:: Information ::
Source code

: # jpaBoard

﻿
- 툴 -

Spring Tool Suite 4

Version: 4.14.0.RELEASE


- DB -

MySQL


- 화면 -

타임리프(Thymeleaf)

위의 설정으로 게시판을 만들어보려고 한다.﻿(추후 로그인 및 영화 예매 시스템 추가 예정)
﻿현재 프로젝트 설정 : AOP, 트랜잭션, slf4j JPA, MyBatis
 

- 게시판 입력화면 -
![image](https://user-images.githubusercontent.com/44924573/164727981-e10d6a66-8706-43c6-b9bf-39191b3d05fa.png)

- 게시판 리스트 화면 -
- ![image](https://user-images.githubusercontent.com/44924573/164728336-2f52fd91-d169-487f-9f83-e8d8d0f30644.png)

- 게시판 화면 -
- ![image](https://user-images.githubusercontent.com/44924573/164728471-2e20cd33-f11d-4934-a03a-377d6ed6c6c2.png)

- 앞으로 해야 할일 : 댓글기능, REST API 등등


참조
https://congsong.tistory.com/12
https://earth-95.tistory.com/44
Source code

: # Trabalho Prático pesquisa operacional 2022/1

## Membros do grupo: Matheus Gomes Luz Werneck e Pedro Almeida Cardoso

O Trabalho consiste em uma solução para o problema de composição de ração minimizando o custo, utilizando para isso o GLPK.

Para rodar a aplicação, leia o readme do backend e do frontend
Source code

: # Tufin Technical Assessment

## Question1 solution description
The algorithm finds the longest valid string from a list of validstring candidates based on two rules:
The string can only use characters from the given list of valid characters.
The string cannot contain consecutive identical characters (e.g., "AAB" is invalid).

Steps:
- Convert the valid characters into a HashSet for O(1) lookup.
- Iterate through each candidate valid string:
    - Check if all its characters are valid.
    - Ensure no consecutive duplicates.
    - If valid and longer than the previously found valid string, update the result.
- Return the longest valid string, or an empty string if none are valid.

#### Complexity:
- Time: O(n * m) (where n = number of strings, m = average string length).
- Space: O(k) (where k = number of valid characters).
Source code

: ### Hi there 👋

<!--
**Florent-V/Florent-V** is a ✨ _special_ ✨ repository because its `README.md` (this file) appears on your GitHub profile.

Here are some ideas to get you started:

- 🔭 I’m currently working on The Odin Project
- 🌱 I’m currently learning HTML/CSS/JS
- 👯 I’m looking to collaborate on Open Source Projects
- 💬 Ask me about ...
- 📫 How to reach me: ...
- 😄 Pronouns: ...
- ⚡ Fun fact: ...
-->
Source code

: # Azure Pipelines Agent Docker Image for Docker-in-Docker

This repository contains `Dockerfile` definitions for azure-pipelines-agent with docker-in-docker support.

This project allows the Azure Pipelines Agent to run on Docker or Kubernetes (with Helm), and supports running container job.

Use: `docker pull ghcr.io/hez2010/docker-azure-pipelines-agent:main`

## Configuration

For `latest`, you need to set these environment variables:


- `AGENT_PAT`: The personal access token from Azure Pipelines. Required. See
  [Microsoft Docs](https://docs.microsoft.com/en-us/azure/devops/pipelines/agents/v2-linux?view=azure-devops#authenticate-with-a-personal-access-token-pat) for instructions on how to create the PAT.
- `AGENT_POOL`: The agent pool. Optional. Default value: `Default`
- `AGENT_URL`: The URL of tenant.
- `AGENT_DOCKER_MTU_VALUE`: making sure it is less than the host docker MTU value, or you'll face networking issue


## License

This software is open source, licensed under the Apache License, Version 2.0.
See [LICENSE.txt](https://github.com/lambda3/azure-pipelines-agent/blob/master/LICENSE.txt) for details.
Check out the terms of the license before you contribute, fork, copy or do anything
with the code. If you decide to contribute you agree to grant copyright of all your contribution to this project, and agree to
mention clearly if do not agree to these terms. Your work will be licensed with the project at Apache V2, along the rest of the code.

* * *

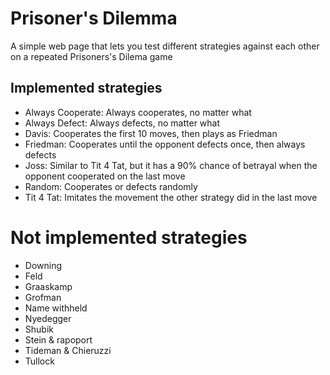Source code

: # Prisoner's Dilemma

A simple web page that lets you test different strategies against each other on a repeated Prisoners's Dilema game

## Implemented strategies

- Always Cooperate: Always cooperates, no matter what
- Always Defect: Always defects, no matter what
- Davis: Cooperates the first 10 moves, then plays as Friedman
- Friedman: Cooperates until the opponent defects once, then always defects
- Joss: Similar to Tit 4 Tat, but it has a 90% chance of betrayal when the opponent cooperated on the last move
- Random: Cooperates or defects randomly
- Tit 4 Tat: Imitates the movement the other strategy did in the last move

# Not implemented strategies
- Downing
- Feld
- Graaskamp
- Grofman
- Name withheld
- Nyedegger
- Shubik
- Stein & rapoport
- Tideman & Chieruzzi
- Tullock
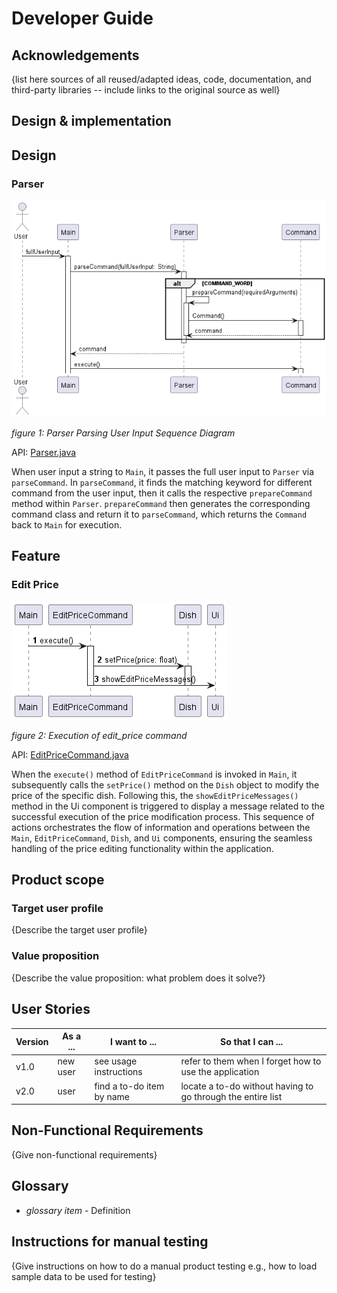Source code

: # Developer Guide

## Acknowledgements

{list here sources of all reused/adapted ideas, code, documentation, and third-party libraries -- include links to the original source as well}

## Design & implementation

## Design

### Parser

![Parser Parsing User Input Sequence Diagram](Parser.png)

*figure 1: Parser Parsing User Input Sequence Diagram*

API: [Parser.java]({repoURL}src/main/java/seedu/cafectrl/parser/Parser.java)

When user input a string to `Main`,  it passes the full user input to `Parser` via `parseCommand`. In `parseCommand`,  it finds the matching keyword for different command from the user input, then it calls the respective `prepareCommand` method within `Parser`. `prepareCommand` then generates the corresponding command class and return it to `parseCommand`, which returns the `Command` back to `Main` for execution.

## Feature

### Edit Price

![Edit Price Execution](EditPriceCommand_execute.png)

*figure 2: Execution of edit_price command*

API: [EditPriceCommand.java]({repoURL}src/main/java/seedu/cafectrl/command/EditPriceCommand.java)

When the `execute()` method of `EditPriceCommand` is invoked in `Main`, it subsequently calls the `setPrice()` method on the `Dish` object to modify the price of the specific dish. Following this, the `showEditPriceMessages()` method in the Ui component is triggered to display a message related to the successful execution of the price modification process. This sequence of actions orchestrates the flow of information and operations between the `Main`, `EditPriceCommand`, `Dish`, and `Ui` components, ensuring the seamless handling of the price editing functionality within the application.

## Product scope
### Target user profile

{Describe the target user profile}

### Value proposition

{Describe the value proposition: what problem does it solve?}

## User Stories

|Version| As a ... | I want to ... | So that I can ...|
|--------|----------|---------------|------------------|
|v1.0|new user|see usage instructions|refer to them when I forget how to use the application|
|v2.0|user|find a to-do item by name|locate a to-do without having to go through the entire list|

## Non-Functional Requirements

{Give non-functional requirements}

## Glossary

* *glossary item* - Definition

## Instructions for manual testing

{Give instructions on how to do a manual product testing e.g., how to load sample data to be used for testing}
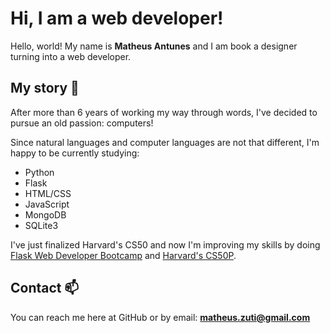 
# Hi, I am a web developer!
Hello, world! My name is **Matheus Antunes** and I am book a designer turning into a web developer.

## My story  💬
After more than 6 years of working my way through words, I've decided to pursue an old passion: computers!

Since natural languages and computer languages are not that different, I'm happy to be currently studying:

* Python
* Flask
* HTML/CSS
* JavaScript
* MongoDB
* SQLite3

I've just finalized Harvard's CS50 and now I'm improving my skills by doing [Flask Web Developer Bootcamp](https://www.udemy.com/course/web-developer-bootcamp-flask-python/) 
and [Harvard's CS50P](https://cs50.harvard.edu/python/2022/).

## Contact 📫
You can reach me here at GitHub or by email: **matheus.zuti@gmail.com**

==

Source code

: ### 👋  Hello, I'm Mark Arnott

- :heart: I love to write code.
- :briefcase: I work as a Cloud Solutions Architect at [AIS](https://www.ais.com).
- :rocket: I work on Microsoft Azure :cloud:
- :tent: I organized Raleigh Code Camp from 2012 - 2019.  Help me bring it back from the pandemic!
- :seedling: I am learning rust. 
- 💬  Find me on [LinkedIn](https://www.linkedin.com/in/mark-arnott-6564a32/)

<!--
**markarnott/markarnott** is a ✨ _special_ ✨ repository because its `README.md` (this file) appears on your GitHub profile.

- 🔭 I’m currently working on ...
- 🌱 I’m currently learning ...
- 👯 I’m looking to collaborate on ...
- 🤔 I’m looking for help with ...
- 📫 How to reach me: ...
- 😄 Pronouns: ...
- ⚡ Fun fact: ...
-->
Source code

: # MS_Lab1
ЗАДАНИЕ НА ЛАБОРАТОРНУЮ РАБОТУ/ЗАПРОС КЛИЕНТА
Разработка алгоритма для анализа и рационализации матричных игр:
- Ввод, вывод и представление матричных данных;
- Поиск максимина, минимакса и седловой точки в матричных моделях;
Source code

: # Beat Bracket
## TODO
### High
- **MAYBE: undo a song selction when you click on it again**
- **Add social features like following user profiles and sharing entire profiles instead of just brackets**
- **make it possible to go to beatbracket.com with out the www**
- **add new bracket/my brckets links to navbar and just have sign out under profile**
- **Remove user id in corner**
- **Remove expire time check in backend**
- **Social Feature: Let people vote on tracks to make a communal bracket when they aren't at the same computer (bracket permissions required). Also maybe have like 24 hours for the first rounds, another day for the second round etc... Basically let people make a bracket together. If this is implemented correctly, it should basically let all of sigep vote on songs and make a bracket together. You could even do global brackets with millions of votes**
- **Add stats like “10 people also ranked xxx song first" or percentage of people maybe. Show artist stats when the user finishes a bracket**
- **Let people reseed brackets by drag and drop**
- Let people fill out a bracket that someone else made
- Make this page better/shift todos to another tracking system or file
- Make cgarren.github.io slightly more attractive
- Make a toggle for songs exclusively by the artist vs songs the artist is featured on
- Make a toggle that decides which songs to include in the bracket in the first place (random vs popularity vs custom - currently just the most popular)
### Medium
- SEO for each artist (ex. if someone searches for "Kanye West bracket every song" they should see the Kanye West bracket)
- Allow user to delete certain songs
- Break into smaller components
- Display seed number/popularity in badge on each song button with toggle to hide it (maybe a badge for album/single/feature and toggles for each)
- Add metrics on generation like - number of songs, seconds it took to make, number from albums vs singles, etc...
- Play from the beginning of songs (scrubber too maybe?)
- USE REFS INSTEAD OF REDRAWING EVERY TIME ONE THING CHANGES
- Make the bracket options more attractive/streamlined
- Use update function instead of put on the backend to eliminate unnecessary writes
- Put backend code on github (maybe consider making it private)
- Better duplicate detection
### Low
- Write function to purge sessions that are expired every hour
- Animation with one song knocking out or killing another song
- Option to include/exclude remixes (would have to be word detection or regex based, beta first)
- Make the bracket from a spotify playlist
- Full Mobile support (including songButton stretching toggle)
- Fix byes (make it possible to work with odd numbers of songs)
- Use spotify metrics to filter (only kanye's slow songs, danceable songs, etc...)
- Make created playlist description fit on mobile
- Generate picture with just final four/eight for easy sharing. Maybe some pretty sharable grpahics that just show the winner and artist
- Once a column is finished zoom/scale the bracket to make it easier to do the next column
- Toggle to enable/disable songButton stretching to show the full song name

:: Exercise aim ::
Restate word for word the entries above from the line with "## Contact 📫" through the line with "You can reach", inclusive, leaving out everything else.

:: Answer below ::
## Contact 📫
You can reach me here at GitHub or by email: **matheus.zuti@gmail.com**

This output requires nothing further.